A study by Sugiyama et al. explained better levels of urination without resecting adenoma tissue with similar volumes with isometric spasm studies. The study showed that nerve fibers are more sensitive to heat compared to smooth muscle and that irreversible nerve damage occurs over 48 °C. In this way, the sympathetic system is blocked by preventing autonomic suppression affecting smooth muscle and prostatic urinary canal and pathologic investigations observed a larger scale of nerve damage than muscle damage [Citation12]. These findings explain how RF thermotherapy has similar effects on alpha blockers and local anesthetics. In this way, it is considered that RF thermotherapy may be beneficial for cases like chronic prostatitis due to the reduction in subjective irritative symptoms in BPO due to damage to urethral afferent nerves [Citation13].

When outcomes are examined economically, the use of thermotherapy methods was shown to have potential savings in terms of cost. Lower costs are provided by outpatient administration removing steps like admitting patients and follow-up procedures [Citation14]. A cohort study comparing the cost of thermotherapies with both TUR-P and alpha-blockers found 5-year highest economic benefit was observed in the thermotherapy group compared to the other two groups [Citation15].

There are some limitations to this study. The study included a single-center and no control group was used. Patients were evaluated for short-term 6-month outcomes. There is a need for expanded and long-term studies to observe the long-term effect of RF thermotherapy in patients with a high ASA score.

Conclusion

The results of this study show that bipolar RF prostate ablation treatment for patients who cannot have surgical treatment due to high anesthesia risk provided significant improvement in Qmax values and in reducing dependence on urinary catheters.
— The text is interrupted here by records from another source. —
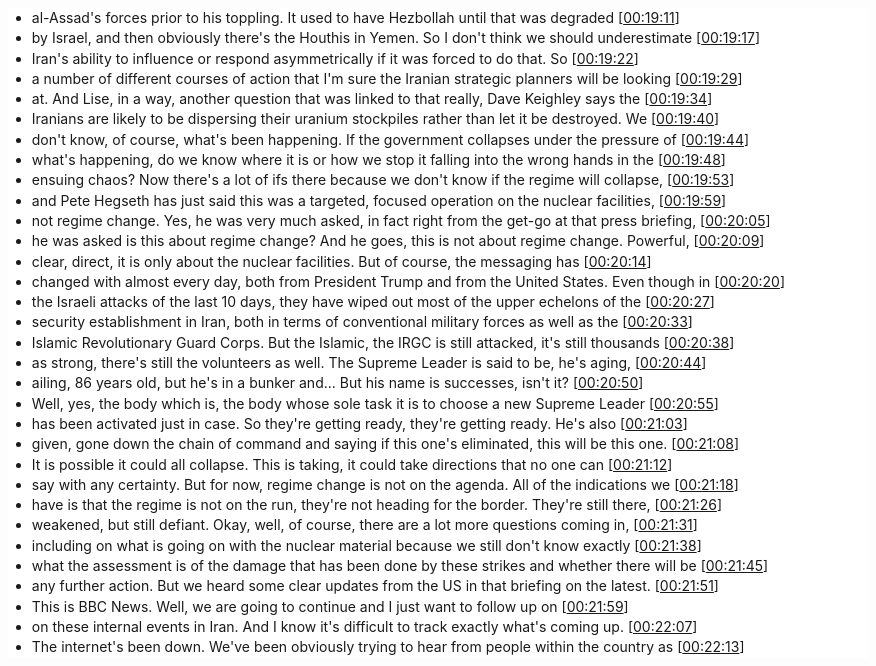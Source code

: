 *  al-Assad's forces prior to his toppling. It used to have Hezbollah until that was degraded [[00:19:11](https://www.youtube.com/watch?v=nVLvBvA23gs&t=1151.6000000000001s)]
*  by Israel, and then obviously there's the Houthis in Yemen. So I don't think we should underestimate [[00:19:17](https://www.youtube.com/watch?v=nVLvBvA23gs&t=1157.76s)]
*  Iran's ability to influence or respond asymmetrically if it was forced to do that. So [[00:19:22](https://www.youtube.com/watch?v=nVLvBvA23gs&t=1162.4s)]
*  a number of different courses of action that I'm sure the Iranian strategic planners will be looking [[00:19:29](https://www.youtube.com/watch?v=nVLvBvA23gs&t=1169.1200000000001s)]
*  at. And Lise, in a way, another question that was linked to that really, Dave Keighley says the [[00:19:34](https://www.youtube.com/watch?v=nVLvBvA23gs&t=1174.0800000000002s)]
*  Iranians are likely to be dispersing their uranium stockpiles rather than let it be destroyed. We [[00:19:40](https://www.youtube.com/watch?v=nVLvBvA23gs&t=1180.96s)]
*  don't know, of course, what's been happening. If the government collapses under the pressure of [[00:19:44](https://www.youtube.com/watch?v=nVLvBvA23gs&t=1184.8000000000002s)]
*  what's happening, do we know where it is or how we stop it falling into the wrong hands in the [[00:19:48](https://www.youtube.com/watch?v=nVLvBvA23gs&t=1188.48s)]
*  ensuing chaos? Now there's a lot of ifs there because we don't know if the regime will collapse, [[00:19:53](https://www.youtube.com/watch?v=nVLvBvA23gs&t=1193.84s)]
*  and Pete Hegseth has just said this was a targeted, focused operation on the nuclear facilities, [[00:19:59](https://www.youtube.com/watch?v=nVLvBvA23gs&t=1199.3600000000001s)]
*  not regime change. Yes, he was very much asked, in fact right from the get-go at that press briefing, [[00:20:05](https://www.youtube.com/watch?v=nVLvBvA23gs&t=1205.28s)]
*  he was asked is this about regime change? And he goes, this is not about regime change. Powerful, [[00:20:09](https://www.youtube.com/watch?v=nVLvBvA23gs&t=1209.6s)]
*  clear, direct, it is only about the nuclear facilities. But of course, the messaging has [[00:20:14](https://www.youtube.com/watch?v=nVLvBvA23gs&t=1214.88s)]
*  changed with almost every day, both from President Trump and from the United States. Even though in [[00:20:20](https://www.youtube.com/watch?v=nVLvBvA23gs&t=1220.88s)]
*  the Israeli attacks of the last 10 days, they have wiped out most of the upper echelons of the [[00:20:27](https://www.youtube.com/watch?v=nVLvBvA23gs&t=1227.68s)]
*  security establishment in Iran, both in terms of conventional military forces as well as the [[00:20:33](https://www.youtube.com/watch?v=nVLvBvA23gs&t=1233.3600000000001s)]
*  Islamic Revolutionary Guard Corps. But the Islamic, the IRGC is still attacked, it's still thousands [[00:20:38](https://www.youtube.com/watch?v=nVLvBvA23gs&t=1238.48s)]
*  as strong, there's still the volunteers as well. The Supreme Leader is said to be, he's aging, [[00:20:44](https://www.youtube.com/watch?v=nVLvBvA23gs&t=1244.24s)]
*  ailing, 86 years old, but he's in a bunker and... But his name is successes, isn't it? [[00:20:50](https://www.youtube.com/watch?v=nVLvBvA23gs&t=1250.4s)]
*  Well, yes, the body which is, the body whose sole task it is to choose a new Supreme Leader [[00:20:55](https://www.youtube.com/watch?v=nVLvBvA23gs&t=1255.84s)]
*  has been activated just in case. So they're getting ready, they're getting ready. He's also [[00:21:03](https://www.youtube.com/watch?v=nVLvBvA23gs&t=1263.2s)]
*  given, gone down the chain of command and saying if this one's eliminated, this will be this one. [[00:21:08](https://www.youtube.com/watch?v=nVLvBvA23gs&t=1268.88s)]
*  It is possible it could all collapse. This is taking, it could take directions that no one can [[00:21:12](https://www.youtube.com/watch?v=nVLvBvA23gs&t=1272.96s)]
*  say with any certainty. But for now, regime change is not on the agenda. All of the indications we [[00:21:18](https://www.youtube.com/watch?v=nVLvBvA23gs&t=1278.72s)]
*  have is that the regime is not on the run, they're not heading for the border. They're still there, [[00:21:26](https://www.youtube.com/watch?v=nVLvBvA23gs&t=1286.0s)]
*  weakened, but still defiant. Okay, well, of course, there are a lot more questions coming in, [[00:21:31](https://www.youtube.com/watch?v=nVLvBvA23gs&t=1291.2s)]
*  including on what is going on with the nuclear material because we still don't know exactly [[00:21:38](https://www.youtube.com/watch?v=nVLvBvA23gs&t=1298.16s)]
*  what the assessment is of the damage that has been done by these strikes and whether there will be [[00:21:45](https://www.youtube.com/watch?v=nVLvBvA23gs&t=1305.92s)]
*  any further action. But we heard some clear updates from the US in that briefing on the latest. [[00:21:51](https://www.youtube.com/watch?v=nVLvBvA23gs&t=1311.68s)]
*  This is BBC News. Well, we are going to continue and I just want to follow up on [[00:21:59](https://www.youtube.com/watch?v=nVLvBvA23gs&t=1319.92s)]
*  on these internal events in Iran. And I know it's difficult to track exactly what's coming up. [[00:22:07](https://www.youtube.com/watch?v=nVLvBvA23gs&t=1327.36s)]
*  The internet's been down. We've been obviously trying to hear from people within the country as [[00:22:13](https://www.youtube.com/watch?v=nVLvBvA23gs&t=1333.1999999999998s)]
As a result, we think this is an effective treatment method that can be offered to patients without the chance of surgical treatment or who wish to avoid potential complications of surgical treatment. Additionally, this treatment has significant advantages of being an outpatient, daytime, and comfortable procedure that can be repeated when required.

Disclosure statement

No potential conflict of interest was reported by the author(s).